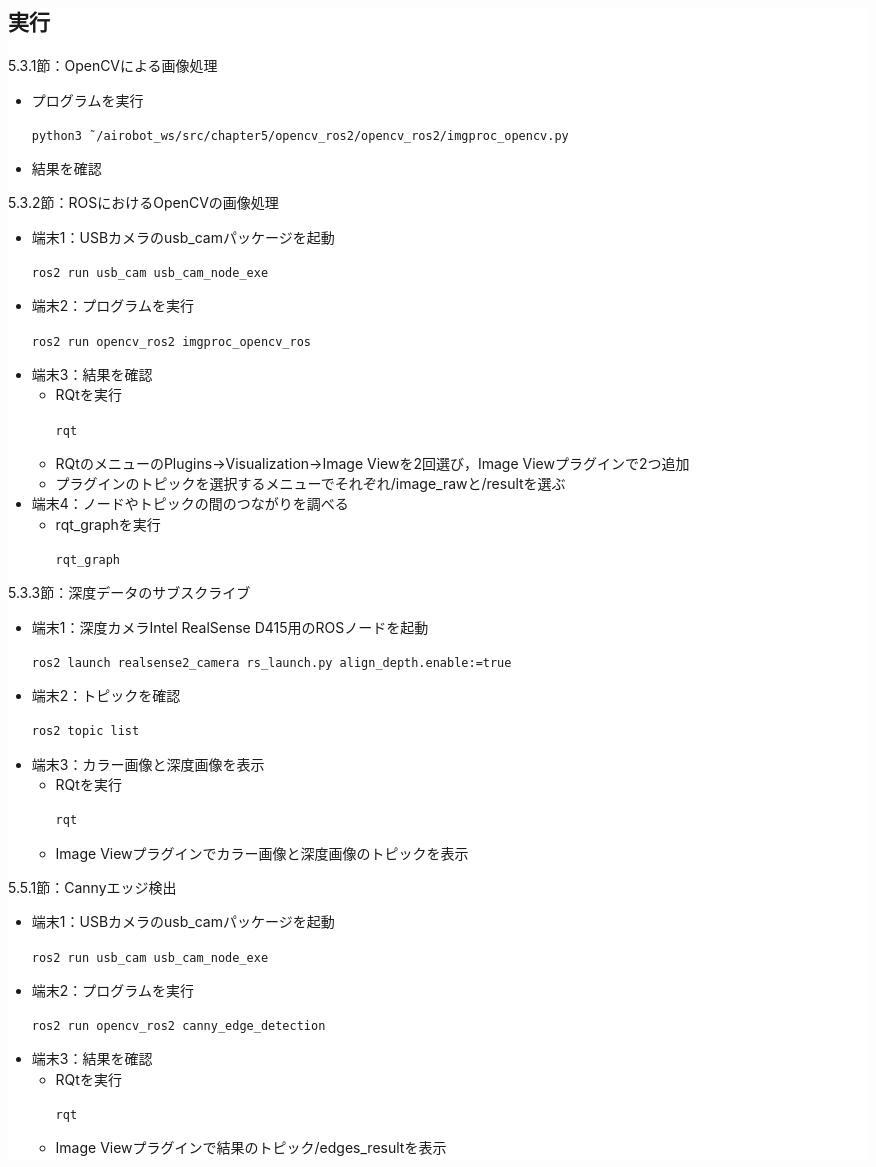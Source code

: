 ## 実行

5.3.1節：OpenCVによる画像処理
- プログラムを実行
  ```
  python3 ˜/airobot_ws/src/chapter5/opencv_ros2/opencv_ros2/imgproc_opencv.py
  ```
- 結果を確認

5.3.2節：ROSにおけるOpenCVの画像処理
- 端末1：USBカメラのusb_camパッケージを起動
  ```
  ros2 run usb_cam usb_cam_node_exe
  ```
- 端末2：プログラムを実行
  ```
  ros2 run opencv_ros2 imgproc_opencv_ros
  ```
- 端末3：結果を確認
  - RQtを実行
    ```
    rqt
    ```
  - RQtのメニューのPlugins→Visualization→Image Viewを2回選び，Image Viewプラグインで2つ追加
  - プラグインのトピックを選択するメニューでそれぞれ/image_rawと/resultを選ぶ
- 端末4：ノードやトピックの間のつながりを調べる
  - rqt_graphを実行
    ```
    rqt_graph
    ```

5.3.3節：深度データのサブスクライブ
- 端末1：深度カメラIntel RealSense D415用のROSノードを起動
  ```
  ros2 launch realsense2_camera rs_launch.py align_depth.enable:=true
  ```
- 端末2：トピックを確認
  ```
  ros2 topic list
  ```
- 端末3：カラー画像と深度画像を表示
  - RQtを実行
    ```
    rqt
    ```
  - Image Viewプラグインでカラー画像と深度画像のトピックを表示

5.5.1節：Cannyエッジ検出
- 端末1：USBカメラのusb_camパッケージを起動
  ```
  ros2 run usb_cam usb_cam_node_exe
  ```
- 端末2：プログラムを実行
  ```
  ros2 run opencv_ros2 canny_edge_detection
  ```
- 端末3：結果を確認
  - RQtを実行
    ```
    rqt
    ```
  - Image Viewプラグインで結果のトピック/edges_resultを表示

=-=-=-=-=

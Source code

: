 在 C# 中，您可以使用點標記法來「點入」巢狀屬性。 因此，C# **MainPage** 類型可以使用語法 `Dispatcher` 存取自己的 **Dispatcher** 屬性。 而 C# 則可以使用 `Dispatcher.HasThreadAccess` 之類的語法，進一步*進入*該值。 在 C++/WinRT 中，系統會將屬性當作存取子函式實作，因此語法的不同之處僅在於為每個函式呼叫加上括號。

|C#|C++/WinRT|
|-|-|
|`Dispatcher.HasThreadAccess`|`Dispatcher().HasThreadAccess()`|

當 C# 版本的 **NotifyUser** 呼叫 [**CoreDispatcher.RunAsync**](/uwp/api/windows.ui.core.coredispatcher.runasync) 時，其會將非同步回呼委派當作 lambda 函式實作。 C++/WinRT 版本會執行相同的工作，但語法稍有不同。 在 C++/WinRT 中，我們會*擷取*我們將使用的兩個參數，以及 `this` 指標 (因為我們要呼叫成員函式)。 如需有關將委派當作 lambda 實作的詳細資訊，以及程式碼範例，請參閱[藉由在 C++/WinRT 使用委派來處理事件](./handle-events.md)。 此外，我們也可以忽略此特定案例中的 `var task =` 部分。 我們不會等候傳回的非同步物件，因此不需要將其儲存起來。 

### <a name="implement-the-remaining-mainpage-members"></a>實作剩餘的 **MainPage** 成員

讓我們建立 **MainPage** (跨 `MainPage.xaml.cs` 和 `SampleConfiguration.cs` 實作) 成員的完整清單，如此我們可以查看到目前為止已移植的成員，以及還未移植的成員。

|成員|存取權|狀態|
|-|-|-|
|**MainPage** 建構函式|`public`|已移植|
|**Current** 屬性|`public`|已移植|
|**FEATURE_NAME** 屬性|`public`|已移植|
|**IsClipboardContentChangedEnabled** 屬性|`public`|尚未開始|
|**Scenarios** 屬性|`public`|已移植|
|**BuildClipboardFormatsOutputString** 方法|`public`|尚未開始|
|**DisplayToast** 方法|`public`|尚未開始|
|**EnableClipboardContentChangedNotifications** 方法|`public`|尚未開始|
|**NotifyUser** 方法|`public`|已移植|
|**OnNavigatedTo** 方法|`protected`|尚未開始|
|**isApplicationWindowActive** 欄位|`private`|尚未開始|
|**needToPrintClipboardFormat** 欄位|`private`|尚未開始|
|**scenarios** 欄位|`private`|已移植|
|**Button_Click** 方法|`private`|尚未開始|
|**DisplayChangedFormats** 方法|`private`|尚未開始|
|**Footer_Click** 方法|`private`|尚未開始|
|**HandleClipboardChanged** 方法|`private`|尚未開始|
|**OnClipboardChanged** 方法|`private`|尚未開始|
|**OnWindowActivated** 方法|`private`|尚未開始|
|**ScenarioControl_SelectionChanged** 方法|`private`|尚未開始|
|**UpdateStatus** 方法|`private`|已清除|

=-=-=-=-=

What this task involves: Find the string "HasThreadAccess" in the listing and copy every line in which it occurs.

Written solution:
: 在 C# 中，您可以使用點標記法來「點入」巢狀屬性。 因此，C# **MainPage** 類型可以使用語法 `Dispatcher` 存取自己的 **Dispatcher** 屬性。 而 C# 則可以使用 `Dispatcher.HasThreadAccess` 之類的語法，進一步*進入*該值。 在 C++/WinRT 中，系統會將屬性當作存取子函式實作，因此語法的不同之處僅在於為每個函式呼叫加上括號。
|`Dispatcher.HasThreadAccess`|`Dispatcher().HasThreadAccess()`|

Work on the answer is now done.